Records from a collection:
____

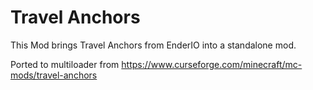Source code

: # Travel Anchors

This Mod brings Travel Anchors from EnderIO into a standalone mod.

Ported to multiloader from https://www.curseforge.com/minecraft/mc-mods/travel-anchors

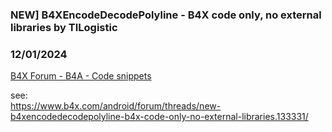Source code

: ### NEW] B4XEncodeDecodePolyline - B4X code only, no external libraries by TILogistic
### 12/01/2024
[B4X Forum - B4A - Code snippets](https://www.b4x.com/android/forum/threads/136465/)

see:  
<https://www.b4x.com/android/forum/threads/new-b4xencodedecodepolyline-b4x-code-only-no-external-libraries.133331/>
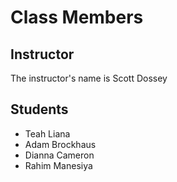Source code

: # Class Members

## Instructor

The instructor's name is Scott Dossey

## Students

* Teah Liana
* Adam Brockhaus
* Dianna Cameron
* Rahim Manesiya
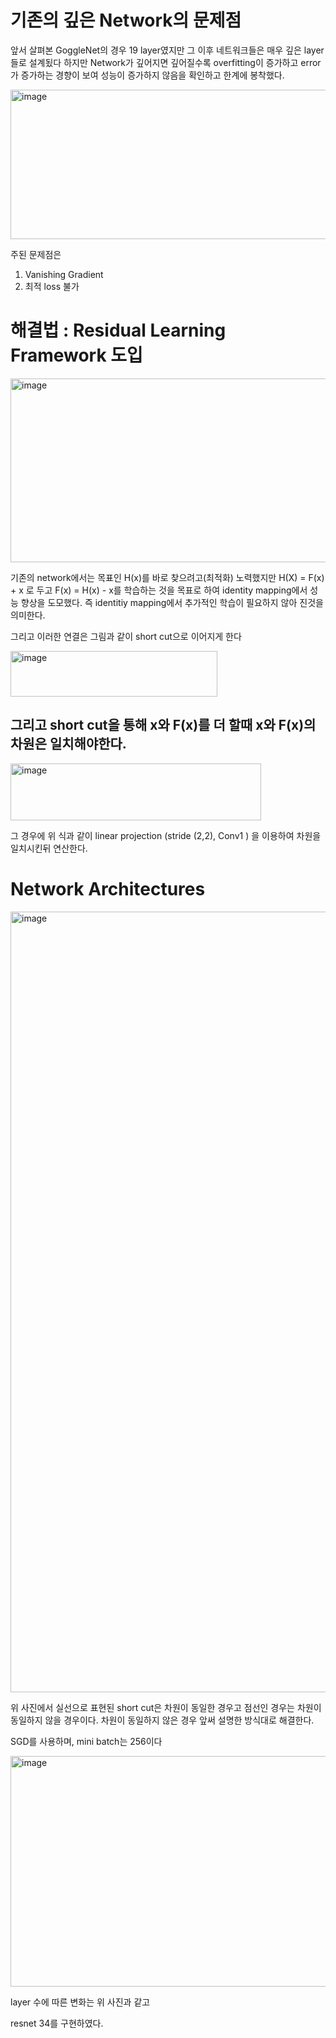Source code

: # 기존의 깊은 Network의 문제점

앞서 살펴본 GoggleNet의 경우 19 layer였지만 그 이후 네트워크들은 매우 깊은 layer들로 설계됬다
하지만 Network가 깊어지면 깊어질수록 overfitting이 증가하고 error가 증가하는 경향이 보여
성능이 증가하지 않음을 확인하고 한계에 봉착했다.

<img width="681" height="239" alt="image" src="https://github.com/user-attachments/assets/ac959581-84e5-4c88-9c01-8fd565d3413e" />


주된 문제점은

1. Vanishing Gradient
2. 최적 loss 불가


# 해결법 : Residual Learning Framework 도입

<img width="555" height="294" alt="image" src="https://github.com/user-attachments/assets/19dd0bcc-6ce6-416e-9a15-5b5497348ee1" />

기존의 network에서는 목표인 H(x)를 바로 찾으려고(최적화) 노력했지만
H(X) = F(x) + x 로 두고 F(x) = H(x) - x를 학습하는 것을 목표로 하여 identity mapping에서 성능 향상을 도모했다.
즉 identitiy mapping에서 추가적인 학습이 필요하지 않아 진것을 의미한다.

그리고 이러한 연결은 그림과 같이 short cut으로 이어지게 한다

<img width="331" height="73" alt="image" src="https://github.com/user-attachments/assets/2d72efab-616f-4c08-af0e-27eff771fcb6" />

## 그리고 short cut을 통해 x와 F(x)를 더 할때 x와 F(x)의 차원은 일치해야한다.

<img width="401" height="91" alt="image" src="https://github.com/user-attachments/assets/d49c8e48-14a1-4bf2-a501-09b66b6995bb" />

그 경우에 위 식과 같이 linear projection (stride (2,2), Conv1 ) 을 이용하여 차원을 일치시킨뒤 연산한다.


# Network Architectures
<img width="565" height="1249" alt="image" src="https://github.com/user-attachments/assets/84e54361-1795-41d1-ae34-50e343c1d173" />

위 사진에서 실선으로 표현된 short cut은 차원이 동일한 경우고 점선인 경우는 차원이 동일하지 않을 경우이다.
차원이 동일하지 않은 경우 앞써 설명한 방식대로 해결한다.

SGD를 사용하며, mini batch는 256이다


<img width="832" height="369" alt="image" src="https://github.com/user-attachments/assets/9cfba1b9-8d68-4f1c-8abc-c38cb89cde76" />


layer 수에 따른 변화는 위 사진과 같고

resnet 34를 구현하였다.
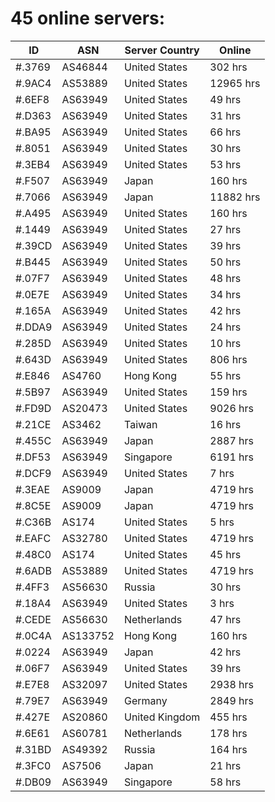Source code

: # 45 online servers:

| ID | ASN | Server Country | Online |
| ------ | ------ | ------ | ------ |
| #.3769 | AS46844 | United States | 302 hrs |
| #.9AC4 | AS53889 | United States | 12965 hrs |
| #.6EF8 | AS63949 | United States | 49 hrs |
| #.D363 | AS63949 | United States | 31 hrs |
| #.BA95 | AS63949 | United States | 66 hrs |
| #.8051 | AS63949 | United States | 30 hrs |
| #.3EB4 | AS63949 | United States | 53 hrs |
| #.F507 | AS63949 | Japan | 160 hrs |
| #.7066 | AS63949 | Japan | 11882 hrs |
| #.A495 | AS63949 | United States | 160 hrs |
| #.1449 | AS63949 | United States | 27 hrs |
| #.39CD | AS63949 | United States | 39 hrs |
| #.B445 | AS63949 | United States | 50 hrs |
| #.07F7 | AS63949 | United States | 48 hrs |
| #.0E7E | AS63949 | United States | 34 hrs |
| #.165A | AS63949 | United States | 42 hrs |
| #.DDA9 | AS63949 | United States | 24 hrs |
| #.285D | AS63949 | United States | 10 hrs |
| #.643D | AS63949 | United States | 806 hrs |
| #.E846 | AS4760 | Hong Kong | 55 hrs |
| #.5B97 | AS63949 | United States | 159 hrs |
| #.FD9D | AS20473 | United States | 9026 hrs |
| #.21CE | AS3462 | Taiwan | 16 hrs |
| #.455C | AS63949 | Japan | 2887 hrs |
| #.DF53 | AS63949 | Singapore | 6191 hrs |
| #.DCF9 | AS63949 | United States | 7 hrs |
| #.3EAE | AS9009 | Japan | 4719 hrs |
| #.8C5E | AS9009 | Japan | 4719 hrs |
| #.C36B | AS174 | United States | 5 hrs |
| #.EAFC | AS32780 | United States | 4719 hrs |
| #.48C0 | AS174 | United States | 45 hrs |
| #.6ADB | AS53889 | United States | 4719 hrs |
| #.4FF3 | AS56630 | Russia | 30 hrs |
| #.18A4 | AS63949 | United States | 3 hrs |
| #.CEDE | AS56630 | Netherlands | 47 hrs |
| #.0C4A | AS133752 | Hong Kong | 160 hrs |
| #.0224 | AS63949 | Japan | 42 hrs |
| #.06F7 | AS63949 | United States | 39 hrs |
| #.E7E8 | AS32097 | United States | 2938 hrs |
| #.79E7 | AS63949 | Germany | 2849 hrs |
| #.427E | AS20860 | United Kingdom | 455 hrs |
| #.6E61 | AS60781 | Netherlands | 178 hrs |
| #.31BD | AS49392 | Russia | 164 hrs |
| #.3FC0 | AS7506 | Japan | 21 hrs |
| #.DB09 | AS63949 | Singapore | 58 hrs |

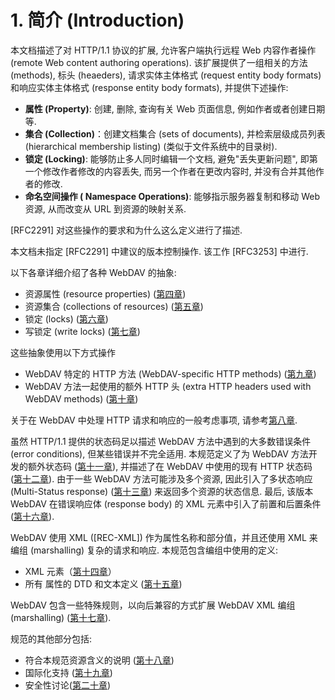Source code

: # 1. 简介 (Introduction)

本文档描述了对 HTTP/1.1 协议的扩展, 允许客户端执行远程 Web 内容作者操作 (remote Web
content authoring operations). 该扩展提供了一组相关的方法 (methods),
标头 (heaeders), 请求实体主体格式 (request entity body formats) 和响应实体主体格式
(response entity body formats), 并提供下述操作:

- **属性 (Property)**: 创建, 删除, 查询有关 Web 页面信息, 例如作者或者创建日期等.
- **集合 (Collection)**：创建文档集合 (sets of documents), 并检索层级成员列表
  (hierarchical membership listing) (类似于文件系统中的目录树).
- **锁定 (Locking)**: 能够防止多人同时编辑一个文档, 避免"丢失更新问题",
  即第一个修改作者修改的内容丢失, 而另一个作者在更改内容时, 并没有合并其他作者的修改.
- **命名空间操作 ( Namespace Operations)**: 能够指示服务器复制和移动 Web 资源,
  从而改变从 URL 到资源的映射关系.

[RFC2291] 对这些操作的要求和为什么这么定义进行了描述.

本文档未指定 [RFC2291] 中建议的版本控制操作. 该工作 [RFC3253] 中进行.

以下各章详细介绍了各种 WebDAV 的抽象:

- 资源属性 (resource properties)
  ([第四章](./4_data_model_for_resource_properties.md))
- 资源集合 (collections of resources)
  ([第五章](./5_collection_of_web_resources.md))
- 锁定 (locks) ([第六章]())
- 写锁定 (write locks) ([第七章]())

这些抽象使用以下方式操作

- WebDAV 特定的 HTTP 方法 (WebDAV-specific HTTP methods) ([第九章]())
- WebDAV 方法一起使用的额外 HTTP 头 (extra HTTP headers used with WebDAV methods)
  ([第十章]())

关于在 WebDAV 中处理 HTTP 请求和响应的一般考虑事项,
请参考[第八章](./8_General%20Request%20and%20Response%20Handling.md).

虽然 HTTP/1.1 提供的状态码足以描述 WebDAV 方法中遇到的大多数错误条件 (error conditions), 但某些错误并不完全适用. 本规范定义了为 WebDAV 方法开发的额外状态码 ([第十一章]()),
并描述了在 WebDAV 中使用的现有 HTTP 状态码 ([第十二章]()). 由于一些 WebDAV
方法可能涉及多个资源, 因此引入了多状态响应 (Multi-Status response) ([第十三章]())
来返回多个资源的状态信息. 最后, 该版本 WebDAV 在错误响应体 (response body) 的 XML
元素中引入了前置和后置条件 ([第十六章]()).

WebDAV 使用 XML ([REC-XML]) 作为属性名称和部分值，并且还使用 XML 来编组 (marshalling)
复杂的请求和响应. 本规范包含编组中使用的定义:

- XML 元素（[第十四章]()）
- 所有 属性的 DTD 和文本定义 ([第十五章]())

WebDAV 包含一些特殊规则，以向后兼容的方式扩展 WebDAV XML 编组 (marshalling)
([第十七章]()).

规范的其他部分包括:

- 符合本规范资源含义的说明 ([第十八章]())
- 国际化支持 ([第十九章]())
- 安全性讨论([第二十章]())
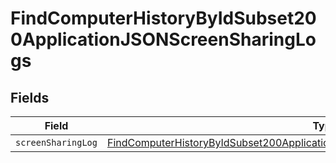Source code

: # FindComputerHistoryByIdSubset200ApplicationJSONScreenSharingLogs


## Fields

| Field                                                                                                                                                                                           | Type                                                                                                                                                                                            | Required                                                                                                                                                                                        | Description                                                                                                                                                                                     |
| ----------------------------------------------------------------------------------------------------------------------------------------------------------------------------------------------- | ----------------------------------------------------------------------------------------------------------------------------------------------------------------------------------------------- | ----------------------------------------------------------------------------------------------------------------------------------------------------------------------------------------------- | ----------------------------------------------------------------------------------------------------------------------------------------------------------------------------------------------- |
| `screenSharingLog`                                                                                                                                                                              | [FindComputerHistoryByIdSubset200ApplicationJSONScreenSharingLogsScreenSharingLog](../../models/operations/findcomputerhistorybyidsubset200applicationjsonscreensharinglogsscreensharinglog.md) | :heavy_minus_sign:                                                                                                                                                                              | N/A                                                                                                                                                                                             |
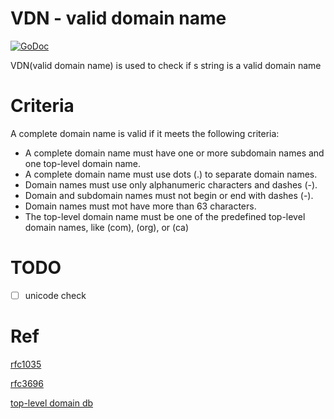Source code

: # VDN - valid domain name

[![GoDoc](https://godoc.org/github.com/simon-xia/vdn?status.png)](https://godoc.org/github.com/simon-xia/vdn)

VDN(valid domain name) is used to check if s string is a valid domain name

# Criteria
A complete domain name is valid if it meets the following criteria:

- A complete domain name must have one or more subdomain names and one top-level domain name.
- A complete domain name must use dots (.) to separate domain names.
- Domain names must use only alphanumeric characters and dashes (-).
- Domain and subdomain names must not begin or end with dashes (-).
- Domain names must mot have more than 63 characters.
- The top-level domain name must be one of the predefined top-level domain names, like (com), (org), or (ca)


# TODO

- [ ] unicode check

# Ref

[rfc1035](https://tools.ietf.org/html/rfc1035)

[rfc3696](https://tools.ietf.org/html/rfc3696)

[top-level domain db](https://www.iana.org/domains/root/db)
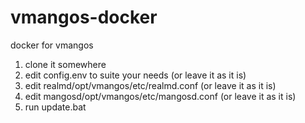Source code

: # vmangos-docker
docker for vmangos

1. clone it somewhere
2. edit config.env to suite your needs (or leave it as it is)
3. edit realmd/opt/vmangos/etc/realmd.conf (or leave it as it is)
4. edit mangosd/opt/vmangos/etc/mangosd.conf (or leave it as it is)
5. run update.bat
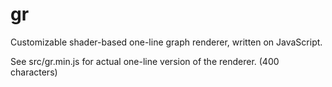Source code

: # gr
Customizable shader-based one-line graph renderer, written on JavaScript.

See src/gr.min.js for actual one-line version of the renderer. (400 characters)
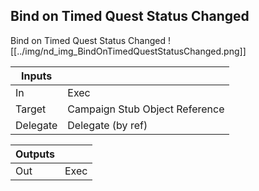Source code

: ## Bind on Timed Quest Status Changed
Bind on Timed Quest Status Changed
![[../img/nd_img_BindOnTimedQuestStatusChanged.png]]

|Inputs||
|--|--|
| In | Exec |
| Target | Campaign Stub Object Reference |
| Delegate | Delegate (by ref) |

|Outputs||
|--|--|
| Out | Exec |
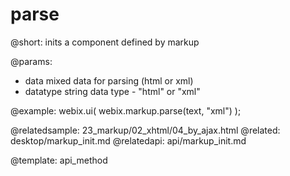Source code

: parse
=============


@short: inits a component defined by markup

@params:
- data			mixed			data for parsing (html or xml)
- datatype		string		data type - "html" or "xml"

@example:
webix.ui(
	webix.markup.parse(text, "xml")
);

@relatedsample:
	23_markup/02_xhtml/04_by_ajax.html
@related:
	desktop/markup_init.md
@relatedapi:
	api/markup_init.md

@template:	api_method



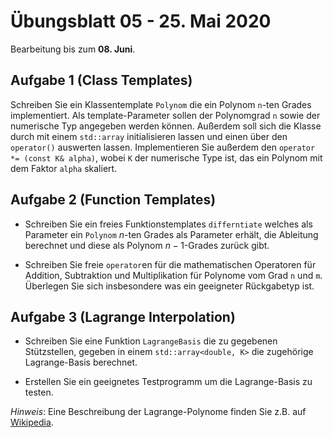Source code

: # Übungsblatt 05 - 25. Mai 2020
Bearbeitung bis zum **08. Juni**.

## Aufgabe 1 (Class Templates)
Schreiben Sie ein Klassentemplate `Polynom` die ein Polynom `n`-ten
Grades implementiert. Als template-Parameter sollen der Polynomgrad
`n` sowie der numerische Typ angegeben werden können. Außerdem soll
sich die Klasse durch mit
einem `std::array` initialisieren lassen und einen über den `operator()`
auswerten lassen.
Implementieren Sie außerdem den `operator *= (const K& alpha)`, wobei `K`
der numerische Type ist, das ein Polynom mit dem Faktor `alpha` skaliert.

## Aufgabe 2 (Function Templates)
- Schreiben Sie ein freies Funktionstemplates `differntiate` welches
  als Parameter ein `Polynom` $`n`$-ten Grades als Parameter erhält, die
  Ableitung berechnet und diese als Polynom $`n-1`$-Grades zurück gibt.

- Schreiben Sie freie `operator`en für die mathematischen Operatoren
  für Addition, Subtraktion und Multiplikation für Polynome vom Grad `n` und `m`.
  Überlegen Sie sich insbesondere was ein geeigneter Rückgabetyp ist.

## Aufgabe 3 (Lagrange Interpolation)
- Schreiben Sie eine Funktion `LagrangeBasis` die zu gegebenen
  Stützstellen, gegeben in einem `std::array<double, K>` die
  zugehörige Lagrange-Basis berechnet.

- Erstellen Sie ein geeignetes Testprogramm um die Lagrange-Basis zu testen.

*Hinweis*: Eine Beschreibung der Lagrange-Polynome finden Sie z.B. auf
[Wikipedia](https://de.wikipedia.org/wiki/Lagrange-Polynom).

____

■ **DIRECTIONS**
Show all of the lines above in which "html" is present.

■ **RESPONSE TO THE EXERCISE**
[rfc1035](https://tools.ietf.org/html/rfc1035)
[rfc3696](https://tools.ietf.org/html/rfc3696)
- data			mixed			data for parsing (html or xml)
- datatype		string		data type - "html" or "xml"
	23_markup/02_xhtml/04_by_ajax.html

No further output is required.